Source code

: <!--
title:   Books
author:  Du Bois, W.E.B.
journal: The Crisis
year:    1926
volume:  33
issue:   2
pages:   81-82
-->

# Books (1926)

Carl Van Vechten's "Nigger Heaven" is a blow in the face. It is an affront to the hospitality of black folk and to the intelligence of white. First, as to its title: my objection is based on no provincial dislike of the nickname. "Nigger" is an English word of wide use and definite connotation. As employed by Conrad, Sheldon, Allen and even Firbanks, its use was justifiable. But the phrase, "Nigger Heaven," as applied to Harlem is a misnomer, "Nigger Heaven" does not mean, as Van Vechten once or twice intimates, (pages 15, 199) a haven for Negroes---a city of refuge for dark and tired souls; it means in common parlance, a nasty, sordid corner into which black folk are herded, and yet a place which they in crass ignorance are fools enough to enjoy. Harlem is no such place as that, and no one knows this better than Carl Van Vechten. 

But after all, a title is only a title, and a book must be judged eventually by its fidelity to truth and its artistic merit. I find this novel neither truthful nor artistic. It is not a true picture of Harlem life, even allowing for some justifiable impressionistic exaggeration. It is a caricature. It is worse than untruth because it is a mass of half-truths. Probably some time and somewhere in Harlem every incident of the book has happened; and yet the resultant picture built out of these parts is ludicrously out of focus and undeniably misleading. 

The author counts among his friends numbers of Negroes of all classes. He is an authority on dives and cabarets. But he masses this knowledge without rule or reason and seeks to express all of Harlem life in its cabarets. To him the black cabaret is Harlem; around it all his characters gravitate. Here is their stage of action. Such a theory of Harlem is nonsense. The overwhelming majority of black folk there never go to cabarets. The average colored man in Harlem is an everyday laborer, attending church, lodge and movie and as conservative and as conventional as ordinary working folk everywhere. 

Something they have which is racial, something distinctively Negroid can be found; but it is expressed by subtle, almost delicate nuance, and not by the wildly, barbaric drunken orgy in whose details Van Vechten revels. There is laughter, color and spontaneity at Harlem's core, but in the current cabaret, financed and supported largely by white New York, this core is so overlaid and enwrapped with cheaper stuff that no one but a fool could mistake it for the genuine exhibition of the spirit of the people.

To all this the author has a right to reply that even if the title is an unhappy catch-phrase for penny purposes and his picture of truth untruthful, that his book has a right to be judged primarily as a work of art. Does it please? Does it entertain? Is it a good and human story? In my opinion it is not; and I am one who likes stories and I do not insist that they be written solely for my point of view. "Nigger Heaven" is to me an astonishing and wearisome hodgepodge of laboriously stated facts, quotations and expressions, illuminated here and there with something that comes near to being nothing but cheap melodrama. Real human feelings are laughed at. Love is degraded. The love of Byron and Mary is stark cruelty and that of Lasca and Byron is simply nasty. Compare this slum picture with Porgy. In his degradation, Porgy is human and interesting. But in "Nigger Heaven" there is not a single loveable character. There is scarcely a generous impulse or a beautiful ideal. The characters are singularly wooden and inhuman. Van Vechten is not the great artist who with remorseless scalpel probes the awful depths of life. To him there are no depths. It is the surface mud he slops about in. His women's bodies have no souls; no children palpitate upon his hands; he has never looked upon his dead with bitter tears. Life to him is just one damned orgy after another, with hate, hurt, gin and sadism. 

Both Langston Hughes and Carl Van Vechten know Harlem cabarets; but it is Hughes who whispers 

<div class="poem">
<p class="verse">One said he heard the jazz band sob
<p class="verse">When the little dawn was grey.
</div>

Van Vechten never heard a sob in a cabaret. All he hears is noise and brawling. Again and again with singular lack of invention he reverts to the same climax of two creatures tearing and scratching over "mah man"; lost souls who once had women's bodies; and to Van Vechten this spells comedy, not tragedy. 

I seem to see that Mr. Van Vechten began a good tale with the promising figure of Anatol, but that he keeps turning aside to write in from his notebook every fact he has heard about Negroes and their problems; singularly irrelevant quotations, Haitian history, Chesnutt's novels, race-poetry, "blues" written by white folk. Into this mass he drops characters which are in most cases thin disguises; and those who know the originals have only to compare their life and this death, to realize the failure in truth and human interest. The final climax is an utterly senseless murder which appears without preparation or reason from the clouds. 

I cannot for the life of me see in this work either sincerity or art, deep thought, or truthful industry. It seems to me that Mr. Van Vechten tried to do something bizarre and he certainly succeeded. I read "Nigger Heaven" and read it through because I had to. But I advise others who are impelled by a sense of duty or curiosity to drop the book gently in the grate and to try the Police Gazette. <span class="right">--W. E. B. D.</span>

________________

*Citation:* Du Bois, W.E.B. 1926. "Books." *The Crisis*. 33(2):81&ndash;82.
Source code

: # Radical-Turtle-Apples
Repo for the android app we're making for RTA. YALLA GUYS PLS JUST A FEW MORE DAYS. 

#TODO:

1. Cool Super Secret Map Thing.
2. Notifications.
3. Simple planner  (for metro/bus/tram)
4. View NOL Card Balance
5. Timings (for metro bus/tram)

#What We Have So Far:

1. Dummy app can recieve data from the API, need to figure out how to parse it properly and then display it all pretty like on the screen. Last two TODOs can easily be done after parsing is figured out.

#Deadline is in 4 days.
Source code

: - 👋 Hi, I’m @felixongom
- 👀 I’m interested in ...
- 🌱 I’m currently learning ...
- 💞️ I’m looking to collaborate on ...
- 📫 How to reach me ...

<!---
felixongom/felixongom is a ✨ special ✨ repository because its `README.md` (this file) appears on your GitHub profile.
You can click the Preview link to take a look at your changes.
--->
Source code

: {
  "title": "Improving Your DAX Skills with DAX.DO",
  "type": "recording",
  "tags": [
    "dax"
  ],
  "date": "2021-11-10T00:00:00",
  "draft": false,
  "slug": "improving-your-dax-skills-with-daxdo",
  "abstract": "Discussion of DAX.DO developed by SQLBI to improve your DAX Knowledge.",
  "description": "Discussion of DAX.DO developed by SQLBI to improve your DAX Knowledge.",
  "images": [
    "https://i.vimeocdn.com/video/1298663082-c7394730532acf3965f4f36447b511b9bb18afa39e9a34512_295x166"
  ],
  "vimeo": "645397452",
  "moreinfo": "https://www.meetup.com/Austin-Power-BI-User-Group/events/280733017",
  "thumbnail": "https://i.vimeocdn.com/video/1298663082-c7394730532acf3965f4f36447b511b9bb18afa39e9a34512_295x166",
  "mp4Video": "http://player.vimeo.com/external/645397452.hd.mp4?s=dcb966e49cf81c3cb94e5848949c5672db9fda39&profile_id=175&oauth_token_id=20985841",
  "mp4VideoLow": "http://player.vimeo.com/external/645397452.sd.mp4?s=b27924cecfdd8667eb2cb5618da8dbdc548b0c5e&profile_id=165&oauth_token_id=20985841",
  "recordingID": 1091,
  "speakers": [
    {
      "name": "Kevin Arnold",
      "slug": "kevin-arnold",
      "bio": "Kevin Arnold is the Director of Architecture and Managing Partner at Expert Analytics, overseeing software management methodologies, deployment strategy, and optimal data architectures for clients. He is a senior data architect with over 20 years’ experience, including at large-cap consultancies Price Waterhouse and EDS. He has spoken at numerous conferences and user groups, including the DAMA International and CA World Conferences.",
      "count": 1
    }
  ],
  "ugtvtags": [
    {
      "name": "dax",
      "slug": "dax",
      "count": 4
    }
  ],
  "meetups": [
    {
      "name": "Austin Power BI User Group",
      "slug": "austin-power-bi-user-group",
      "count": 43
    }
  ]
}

● ACTIVITY
Pull out every line of the records that includes the string "slug".

● COMPLETED EXERCISE
  "slug": "improving-your-dax-skills-with-daxdo",
      "slug": "kevin-arnold",
      "slug": "dax",
      "slug": "austin-power-bi-user-group",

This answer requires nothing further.